* _Problem_: Of all the lines in the entries below, give again exactly those starting at the line containing "3. **Enhanced Components:**" and ending at the line containing "4. **Documentation:**", both ends included, and no others.

* _Given records_:
○ ○ ○

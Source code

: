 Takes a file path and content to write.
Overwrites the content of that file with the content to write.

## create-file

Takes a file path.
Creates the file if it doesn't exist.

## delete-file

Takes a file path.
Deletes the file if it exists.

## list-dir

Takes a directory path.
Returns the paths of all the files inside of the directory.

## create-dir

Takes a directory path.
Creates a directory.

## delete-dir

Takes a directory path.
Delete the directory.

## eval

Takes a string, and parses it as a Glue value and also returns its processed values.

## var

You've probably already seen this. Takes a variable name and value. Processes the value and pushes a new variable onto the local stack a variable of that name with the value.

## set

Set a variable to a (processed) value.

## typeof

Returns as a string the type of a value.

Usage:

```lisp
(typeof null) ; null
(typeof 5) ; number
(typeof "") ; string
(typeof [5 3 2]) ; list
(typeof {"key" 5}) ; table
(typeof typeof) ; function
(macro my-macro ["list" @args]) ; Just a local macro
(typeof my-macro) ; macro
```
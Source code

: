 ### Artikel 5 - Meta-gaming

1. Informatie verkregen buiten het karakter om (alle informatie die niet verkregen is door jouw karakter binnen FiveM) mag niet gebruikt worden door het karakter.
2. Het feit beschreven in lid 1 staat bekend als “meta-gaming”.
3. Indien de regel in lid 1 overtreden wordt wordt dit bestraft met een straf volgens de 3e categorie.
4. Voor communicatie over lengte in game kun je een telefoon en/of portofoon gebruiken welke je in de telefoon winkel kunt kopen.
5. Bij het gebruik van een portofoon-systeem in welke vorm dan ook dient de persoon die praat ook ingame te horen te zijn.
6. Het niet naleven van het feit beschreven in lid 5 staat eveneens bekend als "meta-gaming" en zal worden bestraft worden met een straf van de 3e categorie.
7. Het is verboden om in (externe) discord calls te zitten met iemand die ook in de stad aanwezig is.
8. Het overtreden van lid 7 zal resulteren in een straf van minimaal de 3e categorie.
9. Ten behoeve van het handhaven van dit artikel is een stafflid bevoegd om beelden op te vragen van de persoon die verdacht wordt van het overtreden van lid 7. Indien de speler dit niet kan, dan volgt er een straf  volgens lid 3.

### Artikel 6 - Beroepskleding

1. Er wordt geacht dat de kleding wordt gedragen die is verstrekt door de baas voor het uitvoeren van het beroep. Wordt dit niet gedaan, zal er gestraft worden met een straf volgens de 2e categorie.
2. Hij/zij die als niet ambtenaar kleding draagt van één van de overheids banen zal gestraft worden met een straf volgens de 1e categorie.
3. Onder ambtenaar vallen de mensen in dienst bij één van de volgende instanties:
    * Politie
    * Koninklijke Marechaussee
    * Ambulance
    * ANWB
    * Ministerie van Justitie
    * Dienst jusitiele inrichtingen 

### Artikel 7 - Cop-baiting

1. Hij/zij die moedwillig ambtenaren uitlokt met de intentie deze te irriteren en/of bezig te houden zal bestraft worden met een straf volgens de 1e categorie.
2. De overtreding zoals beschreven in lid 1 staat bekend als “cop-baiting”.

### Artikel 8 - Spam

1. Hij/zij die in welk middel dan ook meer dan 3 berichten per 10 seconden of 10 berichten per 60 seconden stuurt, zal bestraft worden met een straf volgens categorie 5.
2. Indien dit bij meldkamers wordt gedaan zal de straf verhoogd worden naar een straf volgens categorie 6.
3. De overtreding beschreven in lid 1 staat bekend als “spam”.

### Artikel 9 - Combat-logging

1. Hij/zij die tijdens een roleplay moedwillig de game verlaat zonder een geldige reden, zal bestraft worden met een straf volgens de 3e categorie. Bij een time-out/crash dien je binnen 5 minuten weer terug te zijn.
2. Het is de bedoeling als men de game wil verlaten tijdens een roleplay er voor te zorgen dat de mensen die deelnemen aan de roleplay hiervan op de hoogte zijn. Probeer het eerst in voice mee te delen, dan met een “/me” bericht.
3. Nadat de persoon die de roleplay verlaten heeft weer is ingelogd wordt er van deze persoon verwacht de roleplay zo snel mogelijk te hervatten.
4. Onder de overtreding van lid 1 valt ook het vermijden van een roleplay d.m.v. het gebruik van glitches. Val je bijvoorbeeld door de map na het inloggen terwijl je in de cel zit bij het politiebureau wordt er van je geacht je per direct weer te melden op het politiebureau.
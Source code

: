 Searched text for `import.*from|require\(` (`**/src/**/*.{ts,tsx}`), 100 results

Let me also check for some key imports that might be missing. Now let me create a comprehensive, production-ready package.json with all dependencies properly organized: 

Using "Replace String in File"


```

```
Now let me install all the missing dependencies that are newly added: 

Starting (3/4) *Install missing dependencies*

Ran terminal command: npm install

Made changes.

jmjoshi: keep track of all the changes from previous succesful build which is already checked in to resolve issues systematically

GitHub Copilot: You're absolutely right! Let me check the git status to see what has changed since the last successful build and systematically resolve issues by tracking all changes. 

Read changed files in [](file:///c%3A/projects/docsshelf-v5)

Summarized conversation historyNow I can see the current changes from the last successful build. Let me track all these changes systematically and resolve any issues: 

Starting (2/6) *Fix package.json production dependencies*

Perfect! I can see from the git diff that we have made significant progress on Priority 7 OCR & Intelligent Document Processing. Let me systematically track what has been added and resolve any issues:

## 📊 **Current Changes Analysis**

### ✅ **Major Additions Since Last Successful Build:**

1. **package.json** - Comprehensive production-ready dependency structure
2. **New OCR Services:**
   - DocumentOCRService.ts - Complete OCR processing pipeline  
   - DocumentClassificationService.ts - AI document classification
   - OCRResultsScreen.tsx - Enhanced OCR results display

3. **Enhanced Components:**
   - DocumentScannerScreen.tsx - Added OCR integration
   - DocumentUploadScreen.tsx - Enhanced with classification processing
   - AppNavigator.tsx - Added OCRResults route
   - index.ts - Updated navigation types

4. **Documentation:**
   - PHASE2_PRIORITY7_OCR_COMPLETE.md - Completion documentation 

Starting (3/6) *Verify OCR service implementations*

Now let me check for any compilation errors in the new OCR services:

○ ○ ○

* _Result of the task_:
3. **Enhanced Components:**
   - DocumentScannerScreen.tsx - Added OCR integration
   - DocumentUploadScreen.tsx - Enhanced with classification processing
   - AppNavigator.tsx - Added OCRResults route
   - index.ts - Updated navigation types

4. **Documentation:**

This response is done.